Washington a ordonné le déploiement de moyens aériens et navals supplémentaires dans le sud de la mer des Caraïbes pour contrer les activités des cartels latino-américains, considérés par l’administration Trump comme des « organisations terroristes mondiales ». Trois sources proches du dossier ont confirmé jeudi à Reuters cette décision, qui s’inscrit dans une stratégie plus large de lutte contre le trafic de drogue et de sécurisation de la frontière sud des États-Unis.
Selon un responsable américain, l’opération comprendra l’envoi de plusieurs avions espions P-8, d’au moins un navire de guerre et d’un sous-marin d’attaque. Le plan prévoit que ces moyens opèrent dans l’espace aérien et les eaux internationales, principalement à des fins de renseignement et de surveillance, mais avec la possibilité de mener des frappes ciblées si une décision politique est prise.
Le processus de déploiement, qui devrait durer plusieurs mois, renforce une présence militaire déjà accrue dans la région.
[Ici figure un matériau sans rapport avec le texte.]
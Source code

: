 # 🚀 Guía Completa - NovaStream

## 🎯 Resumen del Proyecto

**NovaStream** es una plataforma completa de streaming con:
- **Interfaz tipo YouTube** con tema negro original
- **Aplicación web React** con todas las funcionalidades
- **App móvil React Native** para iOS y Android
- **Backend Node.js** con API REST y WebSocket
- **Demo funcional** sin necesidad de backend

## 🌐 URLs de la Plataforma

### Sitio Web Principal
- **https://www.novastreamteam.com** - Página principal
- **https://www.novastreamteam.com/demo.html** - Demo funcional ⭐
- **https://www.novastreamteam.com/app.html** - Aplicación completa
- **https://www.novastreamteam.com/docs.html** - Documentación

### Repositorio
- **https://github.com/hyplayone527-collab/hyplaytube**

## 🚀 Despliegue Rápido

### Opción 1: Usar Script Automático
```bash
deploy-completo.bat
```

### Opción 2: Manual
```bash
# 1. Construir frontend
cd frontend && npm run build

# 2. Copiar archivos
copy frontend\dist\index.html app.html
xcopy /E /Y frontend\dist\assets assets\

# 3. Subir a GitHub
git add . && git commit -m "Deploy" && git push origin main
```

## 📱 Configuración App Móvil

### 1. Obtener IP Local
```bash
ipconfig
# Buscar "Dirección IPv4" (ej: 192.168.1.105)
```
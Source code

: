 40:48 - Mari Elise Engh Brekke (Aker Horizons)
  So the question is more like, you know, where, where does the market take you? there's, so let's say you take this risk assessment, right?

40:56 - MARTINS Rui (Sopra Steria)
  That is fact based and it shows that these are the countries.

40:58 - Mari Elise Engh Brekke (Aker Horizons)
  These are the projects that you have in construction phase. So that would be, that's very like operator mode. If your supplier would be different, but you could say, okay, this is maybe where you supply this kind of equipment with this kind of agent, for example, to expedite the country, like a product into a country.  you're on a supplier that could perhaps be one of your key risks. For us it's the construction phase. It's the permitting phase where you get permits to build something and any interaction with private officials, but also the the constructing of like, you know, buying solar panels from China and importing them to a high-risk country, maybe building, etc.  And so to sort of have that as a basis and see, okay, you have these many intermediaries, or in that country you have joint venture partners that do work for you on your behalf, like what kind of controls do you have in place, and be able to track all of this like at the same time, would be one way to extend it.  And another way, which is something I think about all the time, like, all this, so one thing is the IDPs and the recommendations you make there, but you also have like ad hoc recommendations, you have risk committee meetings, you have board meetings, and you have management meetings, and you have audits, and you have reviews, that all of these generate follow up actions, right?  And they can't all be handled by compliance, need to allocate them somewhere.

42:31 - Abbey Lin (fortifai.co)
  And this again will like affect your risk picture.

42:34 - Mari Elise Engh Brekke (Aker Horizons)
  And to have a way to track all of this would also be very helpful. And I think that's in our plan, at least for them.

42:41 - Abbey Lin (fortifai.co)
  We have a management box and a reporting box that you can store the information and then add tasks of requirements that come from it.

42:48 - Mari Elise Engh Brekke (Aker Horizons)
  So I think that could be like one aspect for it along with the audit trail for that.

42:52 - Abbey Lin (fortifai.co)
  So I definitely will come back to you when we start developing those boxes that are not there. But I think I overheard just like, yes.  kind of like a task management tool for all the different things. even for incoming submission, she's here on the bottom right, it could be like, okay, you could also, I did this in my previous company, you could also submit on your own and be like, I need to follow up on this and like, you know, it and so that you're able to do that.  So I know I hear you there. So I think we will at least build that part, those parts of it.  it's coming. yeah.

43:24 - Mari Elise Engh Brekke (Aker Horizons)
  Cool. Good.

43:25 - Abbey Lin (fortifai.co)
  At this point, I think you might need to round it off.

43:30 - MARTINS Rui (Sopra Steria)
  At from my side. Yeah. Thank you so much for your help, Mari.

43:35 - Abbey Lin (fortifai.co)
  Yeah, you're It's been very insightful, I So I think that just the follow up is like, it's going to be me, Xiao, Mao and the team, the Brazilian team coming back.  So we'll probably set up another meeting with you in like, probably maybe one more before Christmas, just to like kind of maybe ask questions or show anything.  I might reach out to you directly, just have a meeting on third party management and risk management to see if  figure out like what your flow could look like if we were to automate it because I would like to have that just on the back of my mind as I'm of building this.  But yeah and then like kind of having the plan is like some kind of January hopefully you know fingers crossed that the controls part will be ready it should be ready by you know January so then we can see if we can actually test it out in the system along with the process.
Ces derniers mois, au moins deux navires de guerre avaient été envoyés pour appuyer les efforts de sécurité aux frontières et de lutte contre le narcotrafic.
Pour Donald Trump, cette opération vise à répondre aux « menaces à la sécurité nationale » que représenteraient ces réseaux criminels transnationaux. Le président américain a fait de la lutte contre les cartels un pilier de sa politique, l’articulant avec ses objectifs de réduction des flux migratoires et de contrôle strict de la frontière avec le Mexique.
Ce nouveau déploiement pourrait marquer une intensification des opérations américaines dans les Caraïbes, avec un usage accru des capacités de renseignement et, potentiellement, d’actions militaires directes contre les infrastructures des cartels.